***** Data shown

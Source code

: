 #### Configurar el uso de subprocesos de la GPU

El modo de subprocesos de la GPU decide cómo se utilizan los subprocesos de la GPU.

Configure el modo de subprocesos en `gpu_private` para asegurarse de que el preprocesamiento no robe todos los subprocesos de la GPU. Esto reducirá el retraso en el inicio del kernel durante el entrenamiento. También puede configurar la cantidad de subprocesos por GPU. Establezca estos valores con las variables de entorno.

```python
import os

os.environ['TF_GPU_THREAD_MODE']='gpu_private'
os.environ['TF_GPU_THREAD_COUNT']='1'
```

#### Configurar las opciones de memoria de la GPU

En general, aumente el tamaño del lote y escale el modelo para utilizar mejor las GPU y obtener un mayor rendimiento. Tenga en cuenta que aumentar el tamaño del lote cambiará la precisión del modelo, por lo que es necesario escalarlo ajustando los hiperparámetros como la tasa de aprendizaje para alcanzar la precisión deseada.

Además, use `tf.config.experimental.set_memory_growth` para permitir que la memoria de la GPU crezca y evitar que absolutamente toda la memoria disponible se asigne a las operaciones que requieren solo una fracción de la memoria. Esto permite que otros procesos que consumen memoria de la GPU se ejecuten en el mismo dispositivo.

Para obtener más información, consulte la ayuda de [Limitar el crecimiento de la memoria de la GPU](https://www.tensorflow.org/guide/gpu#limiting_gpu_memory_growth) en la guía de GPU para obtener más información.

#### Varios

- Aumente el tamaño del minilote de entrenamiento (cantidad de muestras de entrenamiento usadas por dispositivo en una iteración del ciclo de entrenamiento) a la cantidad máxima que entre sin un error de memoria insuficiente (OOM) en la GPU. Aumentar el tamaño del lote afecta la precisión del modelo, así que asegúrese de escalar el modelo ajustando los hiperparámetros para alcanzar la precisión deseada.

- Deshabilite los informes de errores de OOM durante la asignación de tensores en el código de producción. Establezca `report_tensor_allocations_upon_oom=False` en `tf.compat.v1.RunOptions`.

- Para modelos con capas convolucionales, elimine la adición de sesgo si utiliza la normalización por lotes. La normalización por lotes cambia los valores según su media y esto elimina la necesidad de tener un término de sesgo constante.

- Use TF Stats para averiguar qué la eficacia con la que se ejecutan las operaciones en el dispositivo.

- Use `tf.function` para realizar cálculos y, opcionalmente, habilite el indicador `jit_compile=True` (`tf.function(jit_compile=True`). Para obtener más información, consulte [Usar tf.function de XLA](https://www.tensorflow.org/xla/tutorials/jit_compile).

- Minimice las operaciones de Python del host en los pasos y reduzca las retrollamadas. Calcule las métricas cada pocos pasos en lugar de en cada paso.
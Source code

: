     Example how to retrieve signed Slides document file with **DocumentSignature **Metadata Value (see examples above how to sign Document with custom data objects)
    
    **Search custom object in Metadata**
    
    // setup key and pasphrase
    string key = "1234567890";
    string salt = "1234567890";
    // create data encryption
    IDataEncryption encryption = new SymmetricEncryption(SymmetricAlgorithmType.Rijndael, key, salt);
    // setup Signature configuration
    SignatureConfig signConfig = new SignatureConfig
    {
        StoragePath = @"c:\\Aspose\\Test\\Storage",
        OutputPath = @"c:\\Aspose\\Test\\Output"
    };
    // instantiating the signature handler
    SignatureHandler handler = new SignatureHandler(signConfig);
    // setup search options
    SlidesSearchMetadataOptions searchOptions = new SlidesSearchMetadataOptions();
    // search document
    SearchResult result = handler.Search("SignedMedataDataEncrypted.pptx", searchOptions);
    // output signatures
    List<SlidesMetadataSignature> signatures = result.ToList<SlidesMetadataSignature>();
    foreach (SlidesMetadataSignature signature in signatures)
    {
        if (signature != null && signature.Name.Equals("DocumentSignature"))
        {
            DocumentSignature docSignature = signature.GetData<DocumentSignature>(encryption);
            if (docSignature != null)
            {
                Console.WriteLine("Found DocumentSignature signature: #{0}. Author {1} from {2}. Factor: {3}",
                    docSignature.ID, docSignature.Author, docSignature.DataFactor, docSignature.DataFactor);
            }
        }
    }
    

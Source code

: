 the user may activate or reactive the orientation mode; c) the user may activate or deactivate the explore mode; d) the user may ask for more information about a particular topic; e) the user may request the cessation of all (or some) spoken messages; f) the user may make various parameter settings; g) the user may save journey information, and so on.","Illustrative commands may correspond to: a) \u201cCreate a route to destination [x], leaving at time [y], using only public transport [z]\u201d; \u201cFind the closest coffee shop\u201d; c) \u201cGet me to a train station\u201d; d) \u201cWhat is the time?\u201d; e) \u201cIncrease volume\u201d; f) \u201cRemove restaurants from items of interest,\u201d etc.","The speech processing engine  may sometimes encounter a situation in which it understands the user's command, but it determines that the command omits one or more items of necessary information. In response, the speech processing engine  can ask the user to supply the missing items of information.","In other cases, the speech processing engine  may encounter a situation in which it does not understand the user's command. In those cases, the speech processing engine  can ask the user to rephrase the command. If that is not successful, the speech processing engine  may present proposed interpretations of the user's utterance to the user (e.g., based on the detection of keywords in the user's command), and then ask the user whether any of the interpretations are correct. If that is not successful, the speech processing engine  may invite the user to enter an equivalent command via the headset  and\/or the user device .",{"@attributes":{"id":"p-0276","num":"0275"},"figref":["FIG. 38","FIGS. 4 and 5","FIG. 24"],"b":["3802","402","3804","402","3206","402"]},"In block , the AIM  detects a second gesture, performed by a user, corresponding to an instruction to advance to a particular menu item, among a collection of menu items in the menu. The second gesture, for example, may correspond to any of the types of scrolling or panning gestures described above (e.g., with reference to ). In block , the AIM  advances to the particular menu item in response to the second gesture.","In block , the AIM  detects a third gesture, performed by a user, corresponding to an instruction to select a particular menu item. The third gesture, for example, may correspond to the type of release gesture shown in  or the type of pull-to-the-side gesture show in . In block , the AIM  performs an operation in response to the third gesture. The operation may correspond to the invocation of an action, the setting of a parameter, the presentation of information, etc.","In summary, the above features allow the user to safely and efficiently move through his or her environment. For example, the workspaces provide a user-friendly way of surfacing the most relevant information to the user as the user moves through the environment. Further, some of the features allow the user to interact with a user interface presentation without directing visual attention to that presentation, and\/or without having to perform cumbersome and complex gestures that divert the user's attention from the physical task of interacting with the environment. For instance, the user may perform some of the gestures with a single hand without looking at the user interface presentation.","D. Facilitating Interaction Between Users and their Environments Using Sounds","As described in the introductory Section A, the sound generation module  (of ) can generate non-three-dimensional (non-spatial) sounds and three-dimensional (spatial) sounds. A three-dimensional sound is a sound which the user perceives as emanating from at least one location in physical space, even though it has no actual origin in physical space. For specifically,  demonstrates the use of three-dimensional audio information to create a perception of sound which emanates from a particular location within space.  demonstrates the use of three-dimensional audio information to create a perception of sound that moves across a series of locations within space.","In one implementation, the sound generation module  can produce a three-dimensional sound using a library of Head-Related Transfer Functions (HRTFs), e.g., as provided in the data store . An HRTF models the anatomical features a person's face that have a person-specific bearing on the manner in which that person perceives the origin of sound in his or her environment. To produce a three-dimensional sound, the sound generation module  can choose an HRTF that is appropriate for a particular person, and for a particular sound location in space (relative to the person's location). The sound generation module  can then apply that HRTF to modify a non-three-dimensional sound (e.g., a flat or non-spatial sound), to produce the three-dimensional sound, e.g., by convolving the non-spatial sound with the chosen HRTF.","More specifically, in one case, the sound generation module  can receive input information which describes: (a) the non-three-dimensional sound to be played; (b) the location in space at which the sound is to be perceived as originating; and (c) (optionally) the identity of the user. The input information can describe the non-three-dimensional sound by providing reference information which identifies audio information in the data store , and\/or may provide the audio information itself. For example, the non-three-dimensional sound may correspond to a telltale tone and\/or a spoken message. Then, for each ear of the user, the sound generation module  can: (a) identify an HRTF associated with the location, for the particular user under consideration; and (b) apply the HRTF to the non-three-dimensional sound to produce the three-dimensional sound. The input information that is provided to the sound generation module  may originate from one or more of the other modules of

**********

- _Exercise_: In exact wording, restate the lines of the data above from the first through the one holding "- Deshabilite los", and stop after that line.

- _Finished task_:
Source code

: #### Configurar el uso de subprocesos de la GPU

El modo de subprocesos de la GPU decide cómo se utilizan los subprocesos de la GPU.

Configure el modo de subprocesos en `gpu_private` para asegurarse de que el preprocesamiento no robe todos los subprocesos de la GPU. Esto reducirá el retraso en el inicio del kernel durante el entrenamiento. También puede configurar la cantidad de subprocesos por GPU. Establezca estos valores con las variables de entorno.

```python
import os

os.environ['TF_GPU_THREAD_MODE']='gpu_private'
os.environ['TF_GPU_THREAD_COUNT']='1'
```

#### Configurar las opciones de memoria de la GPU

En general, aumente el tamaño del lote y escale el modelo para utilizar mejor las GPU y obtener un mayor rendimiento. Tenga en cuenta que aumentar el tamaño del lote cambiará la precisión del modelo, por lo que es necesario escalarlo ajustando los hiperparámetros como la tasa de aprendizaje para alcanzar la precisión deseada.

Además, use `tf.config.experimental.set_memory_growth` para permitir que la memoria de la GPU crezca y evitar que absolutamente toda la memoria disponible se asigne a las operaciones que requieren solo una fracción de la memoria. Esto permite que otros procesos que consumen memoria de la GPU se ejecuten en el mismo dispositivo.

Para obtener más información, consulte la ayuda de [Limitar el crecimiento de la memoria de la GPU](https://www.tensorflow.org/guide/gpu#limiting_gpu_memory_growth) en la guía de GPU para obtener más información.

#### Varios

- Aumente el tamaño del minilote de entrenamiento (cantidad de muestras de entrenamiento usadas por dispositivo en una iteración del ciclo de entrenamiento) a la cantidad máxima que entre sin un error de memoria insuficiente (OOM) en la GPU. Aumentar el tamaño del lote afecta la precisión del modelo, así que asegúrese de escalar el modelo ajustando los hiperparámetros para alcanzar la precisión deseada.

- Deshabilite los informes de errores de OOM durante la asignación de tensores en el código de producción. Establezca `report_tensor_allocations_upon_oom=False` en `tf.compat.v1.RunOptions`.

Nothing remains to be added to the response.